DATA FOR THIS TASK:
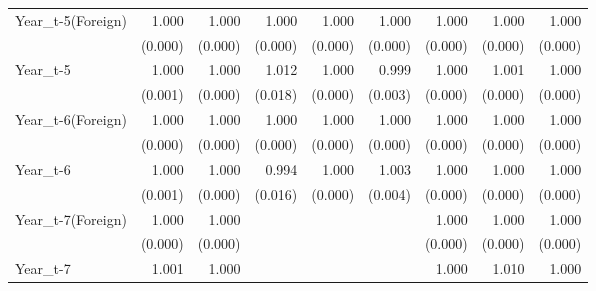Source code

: \begin{table}[htbp]
\begin{tabular}{l*{8}{D{.}{.}{-1}}}
Year\_t-5(Foreign)   &       1.000\sym{\%}  &       1.000         &       1.000         &       1.000\sym{***}&       1.000         &       1.000         &       1.000         &       1.000\sym{**} \\
                    &     (0.000)         &     (0.000)         &     (0.000)         &     (0.000)         &     (0.000)         &     (0.000)         &     (0.000)         &     (0.000)         \\
Year\_t-5            &       1.000         &       1.000         &       1.012         &       1.000         &       0.999         &       1.000         &       1.001\sym{\%}  &       1.000         \\
                    &     (0.001)         &     (0.000)         &     (0.018)         &     (0.000)         &     (0.003)         &     (0.000)         &     (0.000)         &     (0.000)         \\
Year\_t-6(Foreign)   &       1.000         &       1.000\sym{***}&       1.000         &       1.000         &       1.000         &       1.000\sym{*}  &       1.000         &       1.000         \\
                    &     (0.000)         &     (0.000)         &     (0.000)         &     (0.000)         &     (0.000)         &     (0.000)         &     (0.000)         &     (0.000)         \\
Year\_t-6            &       1.000         &       1.000         &       0.994         &       1.000         &       1.003         &       1.000         &       1.000         &       1.000         \\
                    &     (0.001)         &     (0.000)         &     (0.016)         &     (0.000)         &     (0.004)         &     (0.000)         &     (0.000)         &     (0.000)         \\
Year\_t-7(Foreign)   &       1.000         &       1.000\sym{***}&                     &                     &                     &       1.000\sym{\%}  &       1.000\sym{***}&       1.000         \\
                    &     (0.000)         &     (0.000)         &                     &                     &                     &     (0.000)         &     (0.000)         &     (0.000)         \\
Year\_t-7            &       1.001\sym{**} &       1.000         &                     &                     &                     &       1.000         &       1.010\sym{*}  &       1.000\sym{***}\\

\end{tabular}
\end{table}
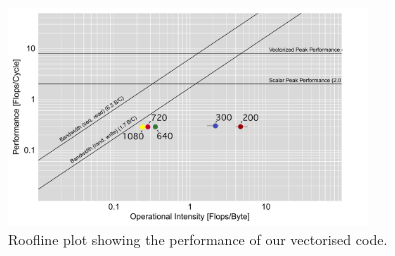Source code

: \begin{figure} 
    \centering
    \includegraphics[width=0.85\textwidth]{figures/roofline}
    \caption{Roofline plot showing the performance of our vectorised code. }
    \label{fig:roofline}
\end{figure}


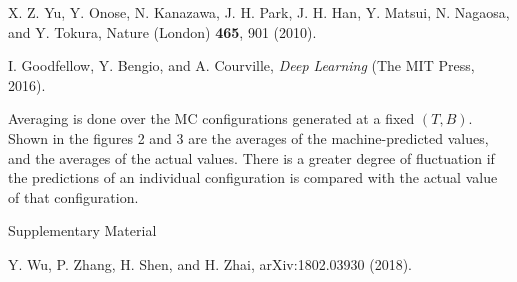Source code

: \documentclass[reprint,amsmath,amssymb,aps,showpacs,superscriptaddress,prl]{revtex4-1}
\begin{document}
\begin{thebibliography}{99}
 X. Z. Yu, Y. Onose, N. Kanazawa, J. H. Park, J. H. Han, Y. Matsui, N. Nagaosa, and Y. Tokura, Nature (London) {\bf 465}, 901 (2010).

 I. Goodfellow, Y. Bengio, and A. Courville, {\it Deep Learning} (The MIT Press, 2016).

 Averaging is done over the MC configurations generated at a fixed $(T,B)$. Shown in the figures 2 and 3 are the averages of the machine-predicted values, and the averages of the actual values. There is a greater degree of fluctuation if the predictions of an individual configuration is compared with the actual value of that configuration.

 Supplementary Material

 Y. Wu, P. Zhang, H. Shen, and H. Zhai, arXiv:1802.03930 (2018).

\end{thebibliography}

%
%
\end{document}

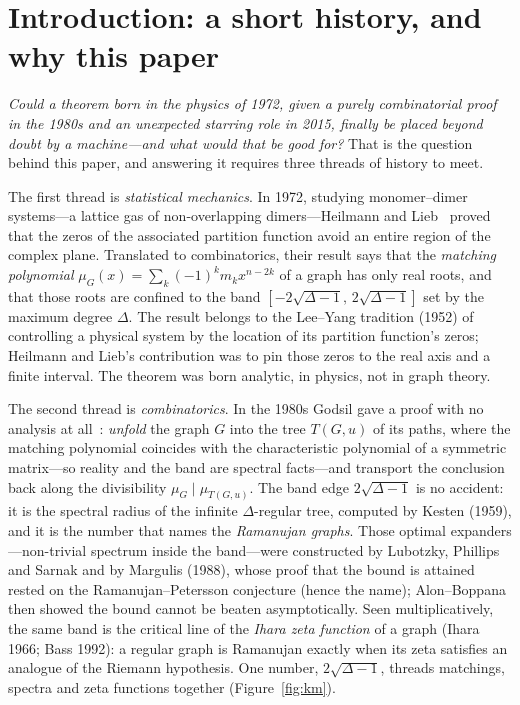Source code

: \documentclass[11pt]{article}
\begin{document}
\section{Introduction: a short history, and why this paper}
\label{sec:history}

\emph{Could a theorem born in the physics of 1972, given a purely combinatorial
proof in the 1980s and an unexpected starring role in 2015, finally be placed
beyond doubt by a machine---and what would that be good for?} That is the question
behind this paper, and answering it requires three threads of history to meet.

The first thread is \emph{statistical mechanics}. In 1972, studying monomer--dimer
systems---a lattice gas of non-overlapping dimers---Heilmann and
Lieb~\cite{HeilmannLieb1972} proved that the zeros of the associated partition
function avoid an entire region of the complex plane. Translated to combinatorics,
their result says that the \emph{matching polynomial}
$\mu_G(x)=\sum_k(-1)^k m_k x^{n-2k}$ of a graph has only real roots, and that those
roots are confined to the band $[-2\sqrt{\Delta-1},\,2\sqrt{\Delta-1}]$ set by the
maximum degree $\Delta$. The result belongs to the Lee--Yang tradition (1952) of
controlling a physical system by the location of its partition function's zeros;
Heilmann and Lieb's contribution was to pin those zeros to the real axis and a
finite interval. The theorem was born analytic, in physics, not in graph theory.

The second thread is \emph{combinatorics}. In the 1980s Godsil gave a proof with
no analysis at all~\cite{Godsil1981Matchings,Godsil1993}: \emph{unfold} the graph
$G$ into the tree $T(G,u)$ of its paths, where the matching polynomial coincides
with the characteristic polynomial of a symmetric matrix---so reality and the band
are spectral facts---and transport the conclusion back along the divisibility
$\mu_G\mid\mu_{T(G,u)}$. The band edge $2\sqrt{\Delta-1}$ is no accident: it is the
spectral radius of the infinite $\Delta$-regular tree, computed by Kesten (1959),
and it is the number that names the \emph{Ramanujan graphs}. Those optimal
expanders---non-trivial spectrum inside the band---were constructed by Lubotzky,
Phillips and Sarnak and by Margulis (1988), whose proof that the bound is attained
rested on the Ramanujan--Petersson conjecture (hence the name); Alon--Boppana then
showed the bound cannot be beaten asymptotically. Seen multiplicatively, the same
band is the critical line of the \emph{Ihara zeta function} of a graph (Ihara 1966;
Bass 1992): a regular graph is Ramanujan exactly when its zeta satisfies an
analogue of the Riemann hypothesis. One number, $2\sqrt{\Delta-1}$, threads
matchings, spectra and zeta functions together (Figure~\ref{fig:km}).
\end{document}

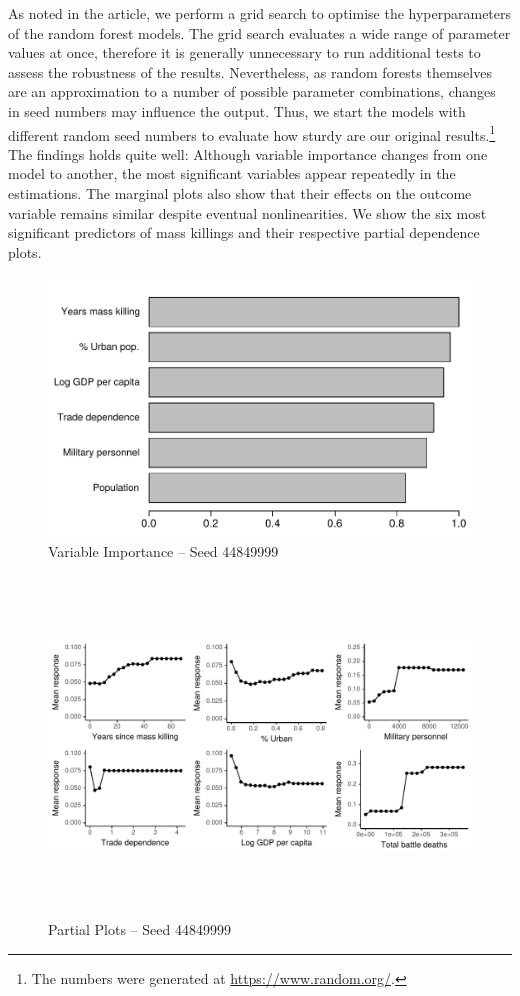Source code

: \documentclass[a4paper,12pt]{article}
\begin{document}
As noted in the article, we perform a grid search to optimise the hyperparameters of the random forest models. The grid search evaluates a wide range of parameter values at once, therefore it is generally unnecessary to run additional tests to assess the robustness of the results. Nevertheless, as random forests themselves are an approximation to a number of possible parameter combinations, changes in seed numbers may influence the output. Thus, we start the models with different random seed numbers to evaluate how sturdy are our original results.\footnote{The numbers were generated at \href{https://www.random.org/}{https://www.random.org/}.} The findings holds quite well: Although variable importance changes from one model to another, the most significant variables appear repeatedly in the estimations. The marginal plots also show that their effects on the outcome variable remains similar despite eventual nonlinearities. We show the six most significant predictors of mass killings and their respective partial dependence plots.

\begin{figure}[H]
    \centering
    \includegraphics{images/drf-mk2.pdf}
    \caption{Variable Importance -- Seed 44849999}
    \label{fig:my_label}
\end{figure}

\begin{figure}[H]
    \centering
    \includegraphics[width=\textwidth, height=9cm]{images/drfdpp2.pdf}
    \caption{Partial Plots -- Seed 44849999}
    \label{fig:my_label}
\end{figure}
\end{document}
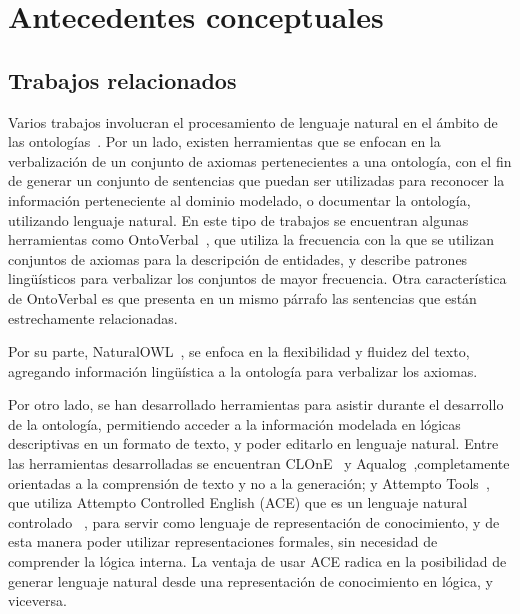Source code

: \chapter{Antecedentes conceptuales}

\section{Trabajos relacionados}
Varios trabajos involucran el procesamiento de lenguaje natural en el ámbito de las ontologías~\cite{moreno2018ontologia}\cite{perez2002explotacion}\cite{vallez2009web}. Por un lado, existen herramientas que se enfocan en la verbalización de un conjunto de axiomas pertenecientes a una ontología, con el fin de generar un conjunto de sentencias que puedan ser utilizadas para reconocer la información perteneciente al dominio modelado, o documentar la ontología, utilizando lenguaje natural. En este tipo de trabajos se encuentran algunas herramientas como OntoVerbal~\cite{liang2013ontoverbal}, que utiliza la frecuencia con la que se utilizan conjuntos de axiomas para la descripción de entidades, y describe patrones lingüísticos para verbalizar los conjuntos de mayor frecuencia. Otra característica de OntoVerbal es que presenta en un mismo párrafo las sentencias que están estrechamente relacionadas. %

Por su parte, NaturalOWL~\cite{galanis2007generating}, se enfoca en la flexibilidad y fluidez del texto, agregando información lingüística a la ontología para verbalizar los axiomas.

Por otro lado, se han desarrollado herramientas para asistir durante el desarrollo de la ontología, permitiendo acceder a la información modelada en lógicas descriptivas en un formato de texto, y poder editarlo en lenguaje natural. Entre las herramientas desarrolladas se encuentran CLOnE~\cite{power2010complexity} y Aqualog~\cite{lopez2005aqualog},completamente orientadas a la comprensión de texto y no a la generación; y Attempto Tools~\cite{attempto}, que utiliza Attempto Controlled English  (ACE) que es un lenguaje natural controlado ~\cite{CNL}, para servir como lenguaje de representación de conocimiento, y de esta manera poder utilizar representaciones formales, sin necesidad de comprender la lógica interna. La ventaja de usar ACE radica en la posibilidad de generar lenguaje natural desde una representación de conocimiento en lógica, y viceversa.

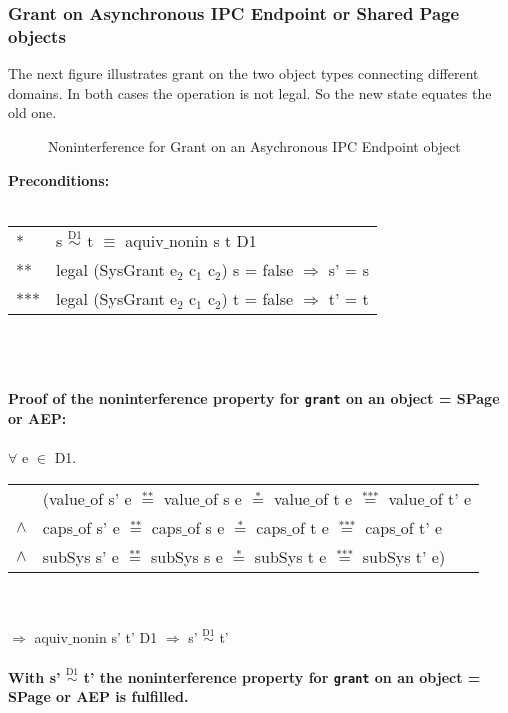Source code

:\subsubsection{Grant on Asynchronous IPC Endpoint or Shared Page objects}
The next figure illustrates grant on the two object types connecting different domains. In both cases the operation is not legal. So the new state equates the old one.
\begin{flushleft}
\begin{figure}[H]
\caption{Noninterference for Grant on an Asychronous IPC Endpoint object}
\end{figure}
\end{flushleft}
\textbf{Preconditions:} \\ \\
\begin{tabular}{ll}
* & s $\overset{\text{D1}}{\sim}$ t $\equiv$ aquiv$\_$nonin s t D1	\\ 
** & legal (SysGrant e$_2$ c$_1$ c$_2$) s = false $\Rightarrow$ s' = s \\ 
*** & legal (SysGrant e$_2$ c$_1$ c$_2$) t = false $\Rightarrow$ t' = t
\end{tabular}\\ \\ \\
\textbf{Proof of the noninterference property for \texttt{grant} on an object = SPage or AEP:}\\ \\
$\forall$ e $\in$ D1. \\ 
\begin{tabular}{ll}
& (value$\_$of s' e $\overset{\text{**}}{=}$ value$\_$of s e $\overset{\text{*}}{=}$ value$\_$of t e $\overset{\text{***}}{=}$ value$\_$of t' e \\
$\wedge$ & caps$\_$of s' e $\overset{\text{**}}{=}$ caps$\_$of s e $\overset{\text{*}}{=}$ caps$\_$of t e $\overset{\text{***}}{=}$ caps$\_$of t' e \\
$\wedge$ & subSys s' e $\overset{\text{**}}{=}$ subSys s e $\overset{\text{*}}{=}$ subSys t e $\overset{\text{***}}{=}$ subSys t' e)
\end{tabular} \\ \\
$\Rightarrow$ aquiv$\_$nonin s' t' D1 $\Rightarrow$ s' $\overset{\text{D1}}{\sim}$ t' \\ \\
\textbf{With s' $\overset{\text{D1}}{\sim}$ t' the noninterference property for \texttt{grant} on an object = SPage or AEP is fulfilled.} 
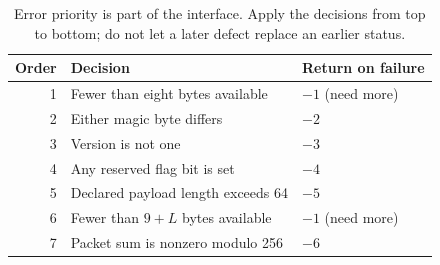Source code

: \begin{table}[htbp]
  \centering
  \small
  \begin{tabular}{rll}
    \toprule
    Order & Decision                           & Return on failure \\
    \midrule
    1     & Fewer than eight bytes available   & $-1$ (need more)  \\
    2     & Either magic byte differs          & $-2$              \\
    3     & Version is not one                 & $-3$              \\
    4     & Any reserved flag bit is set       & $-4$              \\
    5     & Declared payload length exceeds 64 & $-5$              \\
    6     & Fewer than $9+L$ bytes available   & $-1$ (need more)  \\
    7     & Packet sum is nonzero modulo 256   & $-6$              \\
    \bottomrule
  \end{tabular}
  \caption{Error priority is part of the interface. Apply the decisions from top to bottom; do not let a later defect replace an earlier status.}
  \label{tab:revision-bounded-priority}
\end{table}
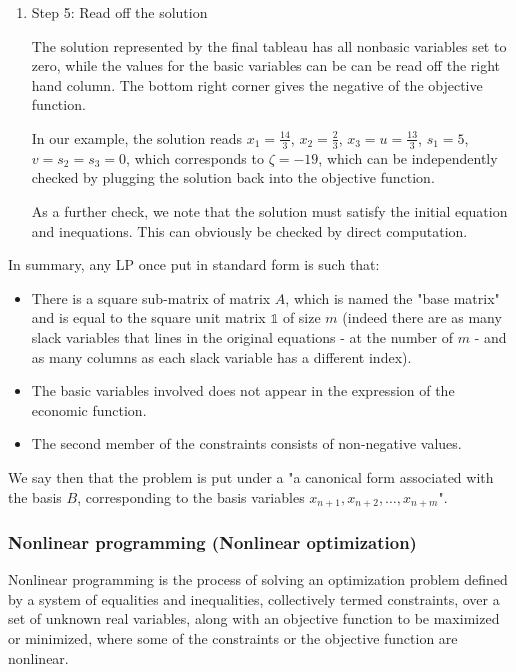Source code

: \begin{enumerate}
	\item Step 5: Read off the solution

	The solution represented by the final tableau has all nonbasic
	variables set to zero, while the values for the basic variables can be
	can be read off the right hand column.  The bottom right corner gives
	the negative of the objective function.
	
	In our example, the solution reads $x_1=\tfrac{14}3$, $x_2=\tfrac23$,
	$x_3=u=\tfrac{13}3$, $s_1=5$, $v=s_2=s_3=0$, which corresponds to
	$\zeta=-19$, which can be independently checked by plugging the
	solution back into the objective function.
	
	As a further check, we note that the solution must satisfy the initial equation and inequations.  This can obviously be checked by direct computation.
	\end{enumerate}
	In summary, any LP once put in standard form is such that:
	\begin{itemize}
		\item There is a square sub-matrix of matrix $A$, which is named the "base matrix" and is equal to the square unit matrix $\mathds{1}$ of size $m$ (indeed there are as many slack variables that lines in the original equations - at the number of $m$ - and as many columns as each slack variable has a different index).

		\item The basic variables involved does not appear in the expression of the economic function.

		\item The second member of the constraints consists of non-negative values.
	\end{itemize}
	We say then that the problem is put under a "a canonical form associated with the basis $B$, corresponding to the basis variables $x_{n+1},x_{n+2},\ldots,x_{n+m}$".
	
	\subsubsection{Nonlinear programming (Nonlinear optimization)}\label{nonlinear optimization}
	Nonlinear programming is the process of solving an optimization problem defined by a system of equalities and inequalities, collectively termed constraints, over a set of unknown real variables, along with an objective function to be maximized or minimized, where some of the constraints or the objective function are nonlinear.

REQUIREMENT: Go through the listing above and write out exactly the lines starting with the one holding "with the characteristic" and running through the one holding "expanders---non-trivial spectrum inside", ends included, and no others.

PROBLEM SOLUTION:
with the characteristic polynomial of a symmetric matrix---so reality and the band
are spectral facts---and transport the conclusion back along the divisibility
$\mu_G\mid\mu_{T(G,u)}$. The band edge $2\sqrt{\Delta-1}$ is no accident: it is the
spectral radius of the infinite $\Delta$-regular tree, computed by Kesten (1959),
and it is the number that names the \emph{Ramanujan graphs}. Those optimal
expanders---non-trivial spectrum inside the band---were constructed by Lubotzky,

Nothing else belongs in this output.